_WORK REQUIRED_. When you reach the line containing "- Loading States & Skeleton UI" in the records below, start copying exactly, and stop once you have copied the line containing "- JavaScript".

[[ INPUT DATA open ]]

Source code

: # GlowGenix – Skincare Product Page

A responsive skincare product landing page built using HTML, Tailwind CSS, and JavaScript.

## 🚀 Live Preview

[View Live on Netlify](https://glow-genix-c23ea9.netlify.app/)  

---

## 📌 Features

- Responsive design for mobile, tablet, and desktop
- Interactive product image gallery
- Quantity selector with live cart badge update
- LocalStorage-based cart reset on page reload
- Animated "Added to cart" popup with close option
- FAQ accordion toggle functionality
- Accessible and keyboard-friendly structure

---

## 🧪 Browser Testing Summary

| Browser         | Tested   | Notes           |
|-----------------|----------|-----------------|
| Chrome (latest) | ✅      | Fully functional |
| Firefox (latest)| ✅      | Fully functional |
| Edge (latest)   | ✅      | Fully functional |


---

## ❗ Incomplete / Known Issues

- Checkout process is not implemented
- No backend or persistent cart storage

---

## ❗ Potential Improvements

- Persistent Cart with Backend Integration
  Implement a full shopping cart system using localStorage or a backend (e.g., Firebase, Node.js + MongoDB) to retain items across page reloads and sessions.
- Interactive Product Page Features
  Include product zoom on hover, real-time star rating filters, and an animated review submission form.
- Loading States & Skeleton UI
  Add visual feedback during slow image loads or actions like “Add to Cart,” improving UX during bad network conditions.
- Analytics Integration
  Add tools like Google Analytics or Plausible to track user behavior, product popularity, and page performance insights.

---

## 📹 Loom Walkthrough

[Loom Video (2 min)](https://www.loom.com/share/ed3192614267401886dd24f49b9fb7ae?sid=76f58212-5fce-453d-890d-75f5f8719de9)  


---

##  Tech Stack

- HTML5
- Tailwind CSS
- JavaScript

[[ INPUT DATA closed ]]
[[ INPUT DATA open ]]

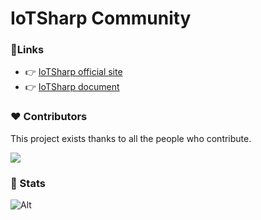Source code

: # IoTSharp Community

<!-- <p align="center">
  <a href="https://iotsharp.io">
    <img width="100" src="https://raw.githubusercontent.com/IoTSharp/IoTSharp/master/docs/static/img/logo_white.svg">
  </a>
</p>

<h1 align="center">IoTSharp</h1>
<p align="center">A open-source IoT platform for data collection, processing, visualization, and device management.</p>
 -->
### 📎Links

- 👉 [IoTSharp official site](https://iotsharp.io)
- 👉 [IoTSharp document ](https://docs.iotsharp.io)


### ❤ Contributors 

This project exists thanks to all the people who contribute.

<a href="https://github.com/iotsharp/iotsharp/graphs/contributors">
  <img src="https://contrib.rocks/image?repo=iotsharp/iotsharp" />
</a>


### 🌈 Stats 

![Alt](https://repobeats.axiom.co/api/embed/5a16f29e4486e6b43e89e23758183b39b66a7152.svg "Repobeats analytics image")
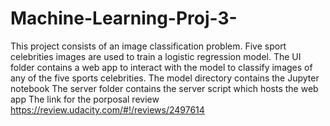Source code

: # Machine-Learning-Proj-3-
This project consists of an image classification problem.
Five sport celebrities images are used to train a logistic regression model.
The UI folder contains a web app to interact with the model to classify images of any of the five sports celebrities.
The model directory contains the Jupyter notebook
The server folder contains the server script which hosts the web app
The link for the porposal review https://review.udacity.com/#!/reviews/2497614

[[ INPUT DATA closed ]]
[[ INPUT DATA open ]]

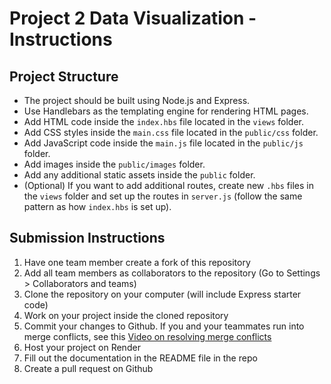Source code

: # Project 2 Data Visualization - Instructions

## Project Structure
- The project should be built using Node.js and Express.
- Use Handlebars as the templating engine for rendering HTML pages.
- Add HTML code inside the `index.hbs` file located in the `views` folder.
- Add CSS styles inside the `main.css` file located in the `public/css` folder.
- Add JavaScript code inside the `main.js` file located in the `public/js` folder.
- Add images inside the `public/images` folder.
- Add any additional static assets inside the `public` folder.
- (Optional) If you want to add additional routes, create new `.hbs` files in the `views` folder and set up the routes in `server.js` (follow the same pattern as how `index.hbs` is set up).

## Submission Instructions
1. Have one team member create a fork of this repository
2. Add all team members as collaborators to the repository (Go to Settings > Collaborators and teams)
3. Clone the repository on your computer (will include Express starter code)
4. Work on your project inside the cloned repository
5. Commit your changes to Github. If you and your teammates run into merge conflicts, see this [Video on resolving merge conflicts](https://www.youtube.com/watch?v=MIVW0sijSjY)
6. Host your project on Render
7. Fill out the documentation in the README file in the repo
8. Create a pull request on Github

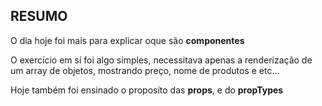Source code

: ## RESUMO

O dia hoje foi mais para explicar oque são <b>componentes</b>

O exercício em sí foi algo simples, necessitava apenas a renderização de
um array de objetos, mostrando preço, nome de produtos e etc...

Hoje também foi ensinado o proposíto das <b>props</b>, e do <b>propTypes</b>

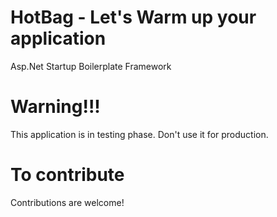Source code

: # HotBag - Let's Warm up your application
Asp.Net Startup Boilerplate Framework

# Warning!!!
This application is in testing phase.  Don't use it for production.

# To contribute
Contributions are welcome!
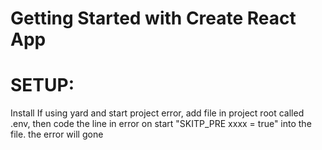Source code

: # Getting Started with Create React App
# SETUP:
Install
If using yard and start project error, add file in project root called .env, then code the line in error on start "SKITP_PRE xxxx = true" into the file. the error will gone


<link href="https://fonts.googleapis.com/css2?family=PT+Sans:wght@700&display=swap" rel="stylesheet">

[[ INPUT DATA closed ]]

_WRITTEN RESPONSE_.
- Loading States & Skeleton UI
  Add visual feedback during slow image loads or actions like “Add to Cart,” improving UX during bad network conditions.
- Analytics Integration
  Add tools like Google Analytics or Plausible to track user behavior, product popularity, and page performance insights.

---

## 📹 Loom Walkthrough

[Loom Video (2 min)](https://www.loom.com/share/ed3192614267401886dd24f49b9fb7ae?sid=76f58212-5fce-453d-890d-75f5f8719de9)  


---

##  Tech Stack

- HTML5
- Tailwind CSS
- JavaScript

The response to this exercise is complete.